Radiological Patterns of Pediatric Non-cystic Fibrosis Bronchiectasis: A Retrospective Study From Oman
Majid Al Jabri, Ons Al Humaimi, Fatma Al Yousufi, Abdullah Al Farsi, Tabinda Qureshi, Hussein Al Kindy

TL;DR
This study from Oman describes the HRCT features of pediatric non-cystic fibrosis bronchiectasis and links them to underlying conditions like immunodeficiency and ciliary dyskinesia.
Contribution
The study provides a detailed characterization of HRCT patterns in pediatric NCFB in a Middle Eastern population.
Findings
Diffuse bronchiectasis was the most common pattern, affecting over two-thirds of patients.
Cylindrical bronchiectasis was universal, while cystic and varicose types were more common in patients with systemic disorders.
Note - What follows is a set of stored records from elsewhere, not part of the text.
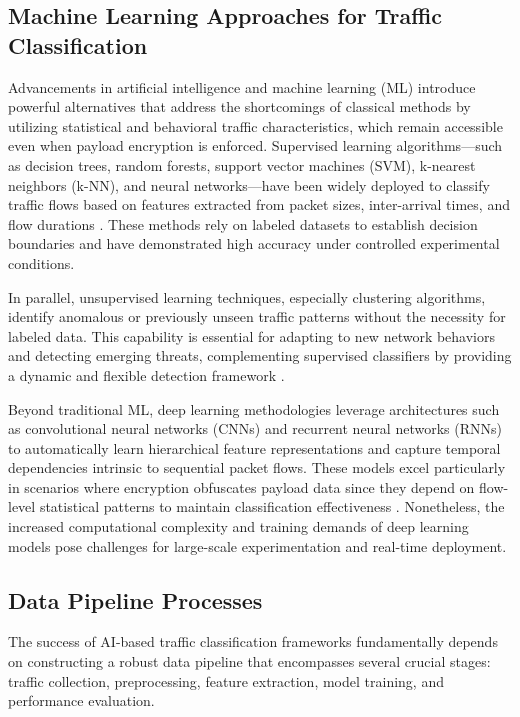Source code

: \documentclass[sigconf]{acmart}
\begin{document}
\subsection{Machine Learning Approaches for Traffic Classification}

Advancements in artificial intelligence and machine learning (ML) introduce powerful alternatives that address the shortcomings of classical methods by utilizing statistical and behavioral traffic characteristics, which remain accessible even when payload encryption is enforced. Supervised learning algorithms—such as decision trees, random forests, support vector machines (SVM), k-nearest neighbors (k-NN), and neural networks—have been widely deployed to classify traffic flows based on features extracted from packet sizes, inter-arrival times, and flow durations \cite{ref51}. These methods rely on labeled datasets to establish decision boundaries and have demonstrated high accuracy under controlled experimental conditions.

In parallel, unsupervised learning techniques, especially clustering algorithms, identify anomalous or previously unseen traffic patterns without the necessity for labeled data. This capability is essential for adapting to new network behaviors and detecting emerging threats, complementing supervised classifiers by providing a dynamic and flexible detection framework \cite{ref51}.

Beyond traditional ML, deep learning methodologies leverage architectures such as convolutional neural networks (CNNs) and recurrent neural networks (RNNs) to automatically learn hierarchical feature representations and capture temporal dependencies intrinsic to sequential packet flows. These models excel particularly in scenarios where encryption obfuscates payload data since they depend on flow-level statistical patterns to maintain classification effectiveness \cite{ref1,ref6,ref51}. Nonetheless, the increased computational complexity and training demands of deep learning models pose challenges for large-scale experimentation and real-time deployment.

\subsection{Data Pipeline Processes}

The success of AI-based traffic classification frameworks fundamentally depends on constructing a robust data pipeline that encompasses several crucial stages: traffic collection, preprocessing, feature extraction, model training, and performance evaluation.
\end{document}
Left lower lobe was the most frequently affected lobe, and older age at diagnosis correlated with more diffuse disease.
Abstract
Background: Non-cystic fibrosis bronchiectasis (NCFB) remains underdiagnosed in pediatric populations, particularly in the Middle East. Objective: To characterize the high-resolution computed tomography (HRCT) features of NCFB in pediatric patients, including extent, morphological subtype, and lobar distribution, and to evaluate their associations with underlying clinical diagnoses at a tertiary care center in Oman. Methods: We conducted a retrospective cross-sectional study at Sultan Qaboos University Hospital (SQUH), a tertiary center in Oman, reviewing pediatric patients ≤18 years diagnosed with NCFB between January 2000 and December 2022. High-resolution computed tomography (HRCT) reports prepared by pediatric radiologists were reviewed. Data on clinical features, radiological patterns, lobar involvement, and etiologies were analyzed descriptively using IBM SPSS Statistics for…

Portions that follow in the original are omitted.